Saved entries

────────────────────

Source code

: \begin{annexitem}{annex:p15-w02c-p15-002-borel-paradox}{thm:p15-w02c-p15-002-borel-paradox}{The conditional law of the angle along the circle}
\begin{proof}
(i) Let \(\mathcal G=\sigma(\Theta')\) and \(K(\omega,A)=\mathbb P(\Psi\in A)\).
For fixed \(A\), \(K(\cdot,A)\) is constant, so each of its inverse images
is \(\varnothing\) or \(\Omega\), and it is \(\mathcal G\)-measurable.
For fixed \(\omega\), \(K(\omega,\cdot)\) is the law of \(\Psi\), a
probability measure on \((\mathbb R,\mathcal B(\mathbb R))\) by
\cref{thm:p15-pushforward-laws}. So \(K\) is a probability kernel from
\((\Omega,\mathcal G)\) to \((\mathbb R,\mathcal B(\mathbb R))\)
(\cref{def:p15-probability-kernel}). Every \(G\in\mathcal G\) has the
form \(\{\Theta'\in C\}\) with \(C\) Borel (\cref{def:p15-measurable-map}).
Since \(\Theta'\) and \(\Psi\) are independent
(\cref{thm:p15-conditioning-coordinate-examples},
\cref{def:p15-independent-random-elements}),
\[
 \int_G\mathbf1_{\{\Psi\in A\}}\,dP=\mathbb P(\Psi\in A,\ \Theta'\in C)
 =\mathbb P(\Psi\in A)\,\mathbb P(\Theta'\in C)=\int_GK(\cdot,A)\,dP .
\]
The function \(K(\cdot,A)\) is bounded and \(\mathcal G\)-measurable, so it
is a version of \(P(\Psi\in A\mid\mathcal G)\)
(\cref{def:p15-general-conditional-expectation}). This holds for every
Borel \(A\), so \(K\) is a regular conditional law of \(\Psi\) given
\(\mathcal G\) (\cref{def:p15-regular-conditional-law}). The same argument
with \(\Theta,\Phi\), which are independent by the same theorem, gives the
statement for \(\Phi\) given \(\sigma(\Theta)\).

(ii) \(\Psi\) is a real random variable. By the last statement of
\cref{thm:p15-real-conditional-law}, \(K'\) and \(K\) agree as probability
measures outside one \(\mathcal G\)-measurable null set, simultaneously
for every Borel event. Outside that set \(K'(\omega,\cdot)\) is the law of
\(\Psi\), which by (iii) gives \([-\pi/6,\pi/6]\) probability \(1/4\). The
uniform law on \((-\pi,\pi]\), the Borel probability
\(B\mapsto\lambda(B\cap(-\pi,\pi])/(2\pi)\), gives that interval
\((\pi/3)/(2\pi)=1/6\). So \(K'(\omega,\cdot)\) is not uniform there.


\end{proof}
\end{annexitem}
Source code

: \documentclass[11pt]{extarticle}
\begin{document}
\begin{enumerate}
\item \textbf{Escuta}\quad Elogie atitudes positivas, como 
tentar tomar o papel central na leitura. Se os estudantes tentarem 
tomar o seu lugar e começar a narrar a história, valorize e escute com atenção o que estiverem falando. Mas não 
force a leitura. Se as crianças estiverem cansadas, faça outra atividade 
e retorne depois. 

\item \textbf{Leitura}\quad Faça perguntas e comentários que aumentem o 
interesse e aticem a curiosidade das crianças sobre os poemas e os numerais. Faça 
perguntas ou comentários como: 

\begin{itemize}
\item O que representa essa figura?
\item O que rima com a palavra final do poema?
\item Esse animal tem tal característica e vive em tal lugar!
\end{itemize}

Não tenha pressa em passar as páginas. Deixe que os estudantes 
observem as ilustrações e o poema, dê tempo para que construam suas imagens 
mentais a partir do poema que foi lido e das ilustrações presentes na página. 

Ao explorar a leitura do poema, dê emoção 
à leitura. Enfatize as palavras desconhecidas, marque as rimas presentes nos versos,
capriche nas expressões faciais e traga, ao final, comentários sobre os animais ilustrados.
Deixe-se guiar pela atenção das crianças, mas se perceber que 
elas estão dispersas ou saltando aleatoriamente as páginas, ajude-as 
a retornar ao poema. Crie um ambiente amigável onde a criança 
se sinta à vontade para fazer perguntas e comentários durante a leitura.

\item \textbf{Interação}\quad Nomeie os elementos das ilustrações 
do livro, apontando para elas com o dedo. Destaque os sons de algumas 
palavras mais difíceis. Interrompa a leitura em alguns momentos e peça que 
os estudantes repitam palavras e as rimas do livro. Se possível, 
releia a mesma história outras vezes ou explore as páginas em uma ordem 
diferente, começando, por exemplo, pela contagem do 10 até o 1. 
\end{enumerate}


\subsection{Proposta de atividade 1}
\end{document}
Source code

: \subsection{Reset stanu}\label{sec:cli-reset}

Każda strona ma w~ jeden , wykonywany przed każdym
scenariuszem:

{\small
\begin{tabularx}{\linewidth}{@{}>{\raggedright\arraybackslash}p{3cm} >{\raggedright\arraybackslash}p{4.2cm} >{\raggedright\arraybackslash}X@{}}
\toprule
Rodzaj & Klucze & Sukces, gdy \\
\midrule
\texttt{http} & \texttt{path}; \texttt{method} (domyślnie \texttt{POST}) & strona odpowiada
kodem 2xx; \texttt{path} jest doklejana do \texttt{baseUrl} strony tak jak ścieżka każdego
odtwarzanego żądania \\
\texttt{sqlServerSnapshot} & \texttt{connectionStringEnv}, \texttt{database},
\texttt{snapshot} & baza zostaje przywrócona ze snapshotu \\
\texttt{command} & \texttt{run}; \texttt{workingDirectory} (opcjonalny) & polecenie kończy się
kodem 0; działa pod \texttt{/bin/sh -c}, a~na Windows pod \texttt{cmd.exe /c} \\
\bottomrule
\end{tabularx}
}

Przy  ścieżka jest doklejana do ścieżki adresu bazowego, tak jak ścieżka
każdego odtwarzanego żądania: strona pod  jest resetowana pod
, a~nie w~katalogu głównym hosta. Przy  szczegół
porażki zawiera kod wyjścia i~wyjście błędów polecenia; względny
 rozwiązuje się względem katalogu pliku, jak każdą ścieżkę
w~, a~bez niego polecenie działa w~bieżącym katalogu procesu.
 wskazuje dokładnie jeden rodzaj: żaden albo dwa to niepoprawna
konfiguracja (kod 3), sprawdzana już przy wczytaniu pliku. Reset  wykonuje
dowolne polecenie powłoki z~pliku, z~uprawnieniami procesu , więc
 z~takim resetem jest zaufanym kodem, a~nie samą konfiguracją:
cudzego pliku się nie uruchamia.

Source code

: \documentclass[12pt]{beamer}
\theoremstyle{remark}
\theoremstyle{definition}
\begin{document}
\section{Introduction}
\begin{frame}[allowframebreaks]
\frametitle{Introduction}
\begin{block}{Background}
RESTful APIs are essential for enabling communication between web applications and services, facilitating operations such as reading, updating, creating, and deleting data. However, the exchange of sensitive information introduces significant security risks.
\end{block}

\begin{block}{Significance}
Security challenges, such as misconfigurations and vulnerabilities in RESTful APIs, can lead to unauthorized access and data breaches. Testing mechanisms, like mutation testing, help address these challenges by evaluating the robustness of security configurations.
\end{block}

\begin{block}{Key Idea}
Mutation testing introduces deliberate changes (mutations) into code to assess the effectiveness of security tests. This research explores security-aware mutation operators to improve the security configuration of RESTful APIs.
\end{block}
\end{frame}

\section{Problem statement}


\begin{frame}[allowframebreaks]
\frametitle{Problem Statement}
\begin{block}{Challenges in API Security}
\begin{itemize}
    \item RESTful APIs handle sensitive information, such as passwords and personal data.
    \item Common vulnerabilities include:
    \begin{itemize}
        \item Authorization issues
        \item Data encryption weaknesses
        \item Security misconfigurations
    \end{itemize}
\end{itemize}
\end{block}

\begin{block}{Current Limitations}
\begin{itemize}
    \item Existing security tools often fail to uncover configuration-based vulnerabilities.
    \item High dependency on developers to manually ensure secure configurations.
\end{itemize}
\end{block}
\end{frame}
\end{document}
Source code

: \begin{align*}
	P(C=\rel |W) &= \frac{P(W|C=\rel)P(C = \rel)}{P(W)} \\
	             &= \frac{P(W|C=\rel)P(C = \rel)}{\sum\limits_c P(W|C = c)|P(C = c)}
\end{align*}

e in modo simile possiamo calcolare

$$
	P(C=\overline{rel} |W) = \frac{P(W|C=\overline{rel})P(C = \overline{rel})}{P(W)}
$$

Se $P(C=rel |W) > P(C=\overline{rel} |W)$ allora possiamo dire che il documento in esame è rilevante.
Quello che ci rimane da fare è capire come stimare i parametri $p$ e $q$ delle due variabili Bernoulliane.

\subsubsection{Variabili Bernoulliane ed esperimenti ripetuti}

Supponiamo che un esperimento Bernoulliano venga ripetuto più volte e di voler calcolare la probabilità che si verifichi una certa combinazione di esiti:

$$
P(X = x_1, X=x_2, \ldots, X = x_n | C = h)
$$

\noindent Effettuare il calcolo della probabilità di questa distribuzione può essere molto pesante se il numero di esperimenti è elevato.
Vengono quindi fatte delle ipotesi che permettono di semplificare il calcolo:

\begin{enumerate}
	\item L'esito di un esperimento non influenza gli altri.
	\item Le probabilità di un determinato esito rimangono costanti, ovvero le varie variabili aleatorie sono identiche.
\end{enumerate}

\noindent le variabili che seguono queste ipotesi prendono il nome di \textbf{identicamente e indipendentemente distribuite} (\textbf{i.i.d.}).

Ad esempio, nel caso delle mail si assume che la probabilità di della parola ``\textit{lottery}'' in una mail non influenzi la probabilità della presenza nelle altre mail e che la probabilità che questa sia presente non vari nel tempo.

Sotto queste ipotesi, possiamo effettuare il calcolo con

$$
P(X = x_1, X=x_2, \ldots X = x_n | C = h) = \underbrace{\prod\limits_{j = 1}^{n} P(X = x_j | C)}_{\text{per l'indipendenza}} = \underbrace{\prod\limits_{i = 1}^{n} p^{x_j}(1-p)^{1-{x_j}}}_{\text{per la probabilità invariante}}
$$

────────────────────

§ **Task instructions**
Look for the word "odtwarzanego" in the data, then return every line that contains it.

§ **Task response**
odtwarzanego żądania \\
każdego odtwarzanego żądania: strona pod  jest resetowana pod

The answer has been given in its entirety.